Bit 10 may also be described as including a plurality of gage pads that are arranged in pairs. The first of the pair (gage pad 51 for example) includes an active region 72 that is closer to the bit face 20 than to the pin end 14, and the other of the pair (pad 53 in this example) includes an active region 73 that is closer to the pin end 14 of bit 10 than to bit face 20. Disposed between the pair of gage pads having active cutting regions, bit 10 includes a passive gage pad (pad 52 in this example) having no forward-facing cutter elements and thus no active region.

Embodiments of drill bit 10 as shown and described with reference to FIGS. 1-5 provide a desirable compromise between maneuverability, stability, and vibration control. In particular, embodiments of bit 10 provide adequate maneuverability for applications requiring a modest build rate (for example, less than 5°) and does so with substantially less vibration in comparison, for example, to bits having forward-facing cutter elements along the entire length of the bit's gage pads. Bit 10 is capable of providing modest corrections needed to stay within many well profiles, but makes these corrections at a slower rate (over a longer distance) than a bit having forward-facing cutter elements disposed along most or substantially all of the gage pads' length. For example, embodiments of bit 10 are intended to achieve a modest dog leg severity (DLS) of 10° or less per 100 feet. Because a fast build rate is not a requirement for bit 10, fewer cutters are required on the gage pads and less vibration is experienced. In addition, since embodiments of bit 10 include gage pads having passive regions passive (e.g., gage pad 51 with pin-side passive region 75) or that are entirely passive, (e.g., gage pads 52), bit 10 offers the potential for additional improvements over conventional bits that include side cutting features or cutter elements along the entire length of the gage pad. For instance, by reducing vibrations, as well as the amount of positive engagement or “biting” of the borehole sidewall, embodiments of bit 10 offer the potential to hold angle better during long sails and straight trajectories as compared to more aggressive side cutting bits. Still further, embodiments of bit 10 offers the potential for improved maintenance of full gage diameter since the passive regions of gage pads and entirely passive gage pads do not include cutter elements that may become chipped or otherwise damaged.

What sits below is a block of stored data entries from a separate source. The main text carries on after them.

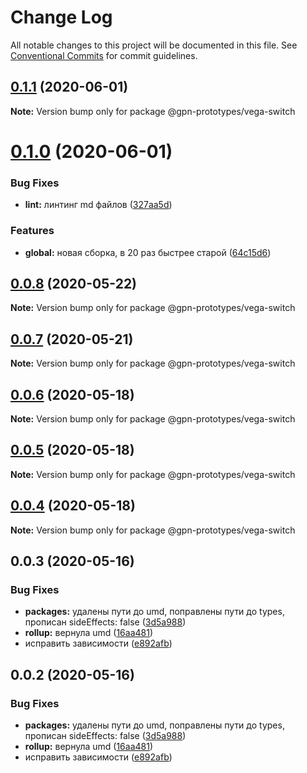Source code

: # Change Log

All notable changes to this project will be documented in this file.
See [Conventional Commits](https://conventionalcommits.org) for commit guidelines.

## [0.1.1](https://github.com/gpn-prototypes/vega-ui/compare/@gpn-prototypes/vega-switch@0.1.0...@gpn-prototypes/vega-switch@0.1.1) (2020-06-01)

**Note:** Version bump only for package @gpn-prototypes/vega-switch

# [0.1.0](https://github.com/gpn-prototypes/vega-ui/compare/@gpn-prototypes/vega-switch@0.0.8...@gpn-prototypes/vega-switch@0.1.0) (2020-06-01)

### Bug Fixes

- **lint:** линтинг md файлов ([327aa5d](https://github.com/gpn-prototypes/vega-ui/commit/327aa5d3aa706f0e164a572ae1360d504e89979d))

### Features

- **global:** новая сборка, в 20 раз быстрее старой ([64c15d6](https://github.com/gpn-prototypes/vega-ui/commit/64c15d6c8e5934386d2820e120b64bb7ed2391f3))

## [0.0.8](https://github.com/gpn-prototypes/vega-ui/compare/@gpn-prototypes/vega-switch@0.0.7...@gpn-prototypes/vega-switch@0.0.8) (2020-05-22)

**Note:** Version bump only for package @gpn-prototypes/vega-switch

## [0.0.7](https://github.com/gpn-prototypes/vega-ui/compare/@gpn-prototypes/vega-switch@0.0.6...@gpn-prototypes/vega-switch@0.0.7) (2020-05-21)

**Note:** Version bump only for package @gpn-prototypes/vega-switch

## [0.0.6](https://github.com/gpn-prototypes/vega-ui/compare/@gpn-prototypes/vega-switch@0.0.5...@gpn-prototypes/vega-switch@0.0.6) (2020-05-18)

**Note:** Version bump only for package @gpn-prototypes/vega-switch

## [0.0.5](https://github.com/gpn-prototypes/vega-ui/compare/@gpn-prototypes/vega-switch@0.0.4...@gpn-prototypes/vega-switch@0.0.5) (2020-05-18)

**Note:** Version bump only for package @gpn-prototypes/vega-switch

## [0.0.4](https://github.com/gpn-prototypes/vega-ui/compare/@gpn-prototypes/vega-switch@0.0.3...@gpn-prototypes/vega-switch@0.0.4) (2020-05-18)

**Note:** Version bump only for package @gpn-prototypes/vega-switch

## 0.0.3 (2020-05-16)

### Bug Fixes

- **packages:** удалены пути до umd, поправлены пути до types, прописан sideEffects: false ([3d5a988](https://github.com/gpn-prototypes/vega-ui/commit/3d5a98871aece5d6c79be112e2e60ecd0529694e))
- **rollup:** вернула umd ([16aa481](https://github.com/gpn-prototypes/vega-ui/commit/16aa48132ca6c3934b3b12aa079f8645a0efc89b))
- исправить зависимости ([e892afb](https://github.com/gpn-prototypes/vega-ui/commit/e892afb5368b7ed2c6bdd4c77e08917e033f75ed))

## 0.0.2 (2020-05-16)

### Bug Fixes

- **packages:** удалены пути до umd, поправлены пути до types, прописан sideEffects: false ([3d5a988](https://github.com/gpn-prototypes/vega-ui/commit/3d5a98871aece5d6c79be112e2e60ecd0529694e))
- **rollup:** вернула umd ([16aa481](https://github.com/gpn-prototypes/vega-ui/commit/16aa48132ca6c3934b3b12aa079f8645a0efc89b))
- исправить зависимости ([e892afb](https://github.com/gpn-prototypes/vega-ui/commit/e892afb5368b7ed2c6bdd4c77e08917e033f75ed))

Accordingly, embodiments of bit 10 provide the bit designer the capability of having relatively long gage pads with passive regions as desirable for long sails where the bit does not change build angle. Most conventional bits employing relatively long pads without forward-facing cutter elements are ideally suited for long sails and generally experience reduced vibrations, but are typically not as maneuverable as desired. By providing the arrangement of forward-facing cutter elements 70 in selected positions on certain gage pads of bit 10 as described above, embodiments of bit 10 provide relatively long gage pads having passive regions and associated benefits, and also offers the potential for modest but sufficient build rate, steering, and maneuverability. The relatively long gage pads 51-58 of bit 10 described with reference to FIGS. 1-5 including passive regions enables bit 10 to stay on course, thereby reducing the need for numerous steering corrections, while forward-facing cutter elements 70 on selected gage pads 51-58 provide the capability for making modest corrections when required. In addition, by limiting the location of forward-facing cutter elements 70 to selected gage pads 51-58 and selected positions to enhance the ability of bit 10 to stay on course, thereby minimizing the need for steering corrections, bit 10 offers the potential for a smoother wellbore (i.e., fewer kinks) resulting in less drag and friction on the drill string and drilling tools.

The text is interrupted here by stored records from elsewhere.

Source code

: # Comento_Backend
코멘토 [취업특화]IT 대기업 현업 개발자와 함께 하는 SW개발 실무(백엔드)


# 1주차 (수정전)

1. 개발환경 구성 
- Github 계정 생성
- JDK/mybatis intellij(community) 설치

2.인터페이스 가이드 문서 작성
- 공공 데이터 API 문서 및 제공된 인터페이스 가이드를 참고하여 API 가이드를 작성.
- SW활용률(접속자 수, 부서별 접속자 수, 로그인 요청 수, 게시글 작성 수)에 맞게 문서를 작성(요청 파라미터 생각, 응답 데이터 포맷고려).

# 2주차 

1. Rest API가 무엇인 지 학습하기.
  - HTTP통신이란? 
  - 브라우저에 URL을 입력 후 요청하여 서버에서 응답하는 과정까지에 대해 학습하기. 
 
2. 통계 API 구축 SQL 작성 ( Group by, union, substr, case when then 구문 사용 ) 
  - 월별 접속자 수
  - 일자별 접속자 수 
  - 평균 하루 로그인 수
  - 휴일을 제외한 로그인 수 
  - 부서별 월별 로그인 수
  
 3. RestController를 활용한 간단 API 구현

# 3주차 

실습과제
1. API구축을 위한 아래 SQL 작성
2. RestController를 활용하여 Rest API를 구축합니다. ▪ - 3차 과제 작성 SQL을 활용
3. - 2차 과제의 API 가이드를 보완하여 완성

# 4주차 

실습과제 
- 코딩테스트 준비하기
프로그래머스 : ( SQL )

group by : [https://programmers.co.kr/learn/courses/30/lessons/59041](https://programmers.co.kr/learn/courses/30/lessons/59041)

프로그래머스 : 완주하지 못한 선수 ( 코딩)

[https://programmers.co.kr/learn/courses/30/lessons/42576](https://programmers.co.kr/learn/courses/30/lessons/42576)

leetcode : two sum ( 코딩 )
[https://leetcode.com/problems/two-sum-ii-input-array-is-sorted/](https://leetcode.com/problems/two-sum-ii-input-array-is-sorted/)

The gage-facing surface 60 of gage pads 51-58 may extend generally parallel to bit axis 11 and the borehole wall along its entire longitudinal length as, for example, shown with respect to gage pads 52, 54, 56 and 58. Alternatively, portions of the gage-facing surface 60 of gage pads 51-58 may be angled or tapered relative to bit axis 11. For example, referring to the representation of gage pad 51 shown in FIG. 3, gage-facing surface 60 in the region 72 closest to bit face 20 is angled or tapered relative to the bit axis 11. In this example, angled portion 64 of gage-facing surface 60 is disposed at an angle of approximately 10 degrees relative to the bit axis 11. In other examples, this angle may vary, and typically will be between about 7-10°. Similarly, gage pad 55 includes an angled surface 65 that is generally the mirror image of surface 64 of gage pad 51 and that also tapers at approximately 10° relative to bit axis 11. Gage pads 53, 57 include angled portions 66, 67, respectively, which also taper relative to the bit axis 11 at an angle of approximately 10°; however, in this embodiment, surfaces 66, 67 taper in the opposite direction relative to tapered surfaces 64, 65. However, including tapered gage-facing surfaces such as angled portions 64-67 is not a requirement and, in other embodiments, the gage pads of the bit may have gage-facing surfaces 60 that are substantially parallel to bit axis 11 throughout their entire length.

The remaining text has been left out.